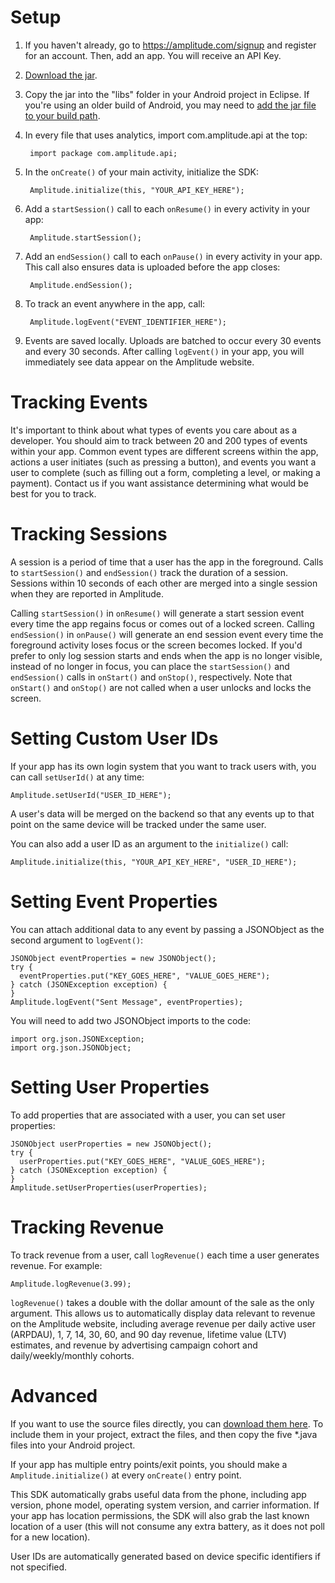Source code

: # Setup #
1. If you haven't already, go to https://amplitude.com/signup and register for an account. Then, add an app. You will receive an API Key.
2. [Download the jar](https://github.com/amplitude/Amplitude-Android/raw/master/amplitude.jar).
3. Copy the jar into the "libs" folder in your Android project in Eclipse. If you're using an older build of Android, you may need to [add the jar file to your build path](http://stackoverflow.com/questions/3280353/how-to-import-a-jar-in-eclipse).
4. In every file that uses analytics, import com.amplitude.api at the top:

        import package com.amplitude.api;

5. In the `onCreate()` of your main activity, initialize the SDK:

        Amplitude.initialize(this, "YOUR_API_KEY_HERE");

6. Add a `startSession()` call to each `onResume()` in every activity in your app:

        Amplitude.startSession();

7. Add an `endSession()` call to each `onPause()` in every activity in your app. This call also ensures data is uploaded before the app closes:

        Amplitude.endSession();

8. To track an event anywhere in the app, call:

        Amplitude.logEvent("EVENT_IDENTIFIER_HERE");

9. Events are saved locally. Uploads are batched to occur every 30 events and every 30 seconds. After calling `logEvent()` in your app, you will immediately see data appear on the Amplitude website.

# Tracking Events #

It's important to think about what types of events you care about as a developer. You should aim to track between 20 and 200 types of events within your app. Common event types are different screens within the app, actions a user initiates (such as pressing a button), and events you want a user to complete (such as filling out a form, completing a level, or making a payment). Contact us if you want assistance determining what would be best for you to track.

# Tracking Sessions #

A session is a period of time that a user has the app in the foreground. Calls to `startSession()` and `endSession()` track the duration of a session. Sessions within 10 seconds of each other are merged into a single session when they are reported in Amplitude.

Calling `startSession()` in `onResume()` will generate a start session event every time the app regains focus or comes out of a locked screen. Calling `endSession()` in `onPause()` will generate an end session event every time the foreground activity loses focus or the screen becomes locked. If you'd prefer to only log session starts and ends when the app is no longer visible, instead of no longer in focus, you can place the `startSession()` and `endSession()` calls in `onStart()` and `onStop()`, respectively. Note that `onStart()` and `onStop()` are not called when a user unlocks and locks the screen.

# Setting Custom User IDs #

If your app has its own login system that you want to track users with, you can call `setUserId()` at any time:

    Amplitude.setUserId("USER_ID_HERE");

A user's data will be merged on the backend so that any events up to that point on the same device will be tracked under the same user.

You can also add a user ID as an argument to the `initialize()` call:

    Amplitude.initialize(this, "YOUR_API_KEY_HERE", "USER_ID_HERE");

# Setting Event Properties #

You can attach additional data to any event by passing a JSONObject as the second argument to `logEvent()`:

    JSONObject eventProperties = new JSONObject();
    try {
      eventProperties.put("KEY_GOES_HERE", "VALUE_GOES_HERE");
    } catch (JSONException exception) {
    }
    Amplitude.logEvent("Sent Message", eventProperties);

You will need to add two JSONObject imports to the code:

    import org.json.JSONException;
    import org.json.JSONObject;

# Setting User Properties #

To add properties that are associated with a user, you can set user properties:

    JSONObject userProperties = new JSONObject();
    try {
      userProperties.put("KEY_GOES_HERE", "VALUE_GOES_HERE");
    } catch (JSONException exception) {
    }
    Amplitude.setUserProperties(userProperties);

# Tracking Revenue #

To track revenue from a user, call `logRevenue()` each time a user generates revenue. For example:

    Amplitude.logRevenue(3.99);
    
`logRevenue()` takes a double with the dollar amount of the sale as the only argument. This allows us to automatically display data relevant to revenue on the Amplitude website, including average revenue per daily active user (ARPDAU), 1, 7, 14, 30, 60, and 90 day revenue, lifetime value (LTV) estimates, and revenue by advertising campaign cohort and daily/weekly/monthly cohorts.

# Advanced #

If you want to use the source files directly, you can [download them here](https://github.com/amplitude/Amplitude-Android/archive/master.zip). To include them in your project, extract the files, and then copy the five *.java files into your Android project.

If your app has multiple entry points/exit points, you should make a `Amplitude.initialize()` at every `onCreate()` entry point.

This SDK automatically grabs useful data from the phone, including app version, phone model, operating system version, and carrier information. If your app has location permissions, the SDK will also grab the last known location of a user (this will not consume any extra battery, as it does not poll for a new location).

User IDs are automatically generated based on device specific identifiers if not specified.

#### Prompt:
No pictures should appear; only the lines from the first line of the records through the line with "Amplitude.startSession();", both included, are to be restated word for word.

#### Solution below:
Source code

: # Setup #
1. If you haven't already, go to https://amplitude.com/signup and register for an account. Then, add an app. You will receive an API Key.
2. [Download the jar](https://github.com/amplitude/Amplitude-Android/raw/master/amplitude.jar).
3. Copy the jar into the "libs" folder in your Android project in Eclipse. If you're using an older build of Android, you may need to [add the jar file to your build path](http://stackoverflow.com/questions/3280353/how-to-import-a-jar-in-eclipse).
4. In every file that uses analytics, import com.amplitude.api at the top:

        import package com.amplitude.api;

5. In the `onCreate()` of your main activity, initialize the SDK:

        Amplitude.initialize(this, "YOUR_API_KEY_HERE");

6. Add a `startSession()` call to each `onResume()` in every activity in your app:

        Amplitude.startSession();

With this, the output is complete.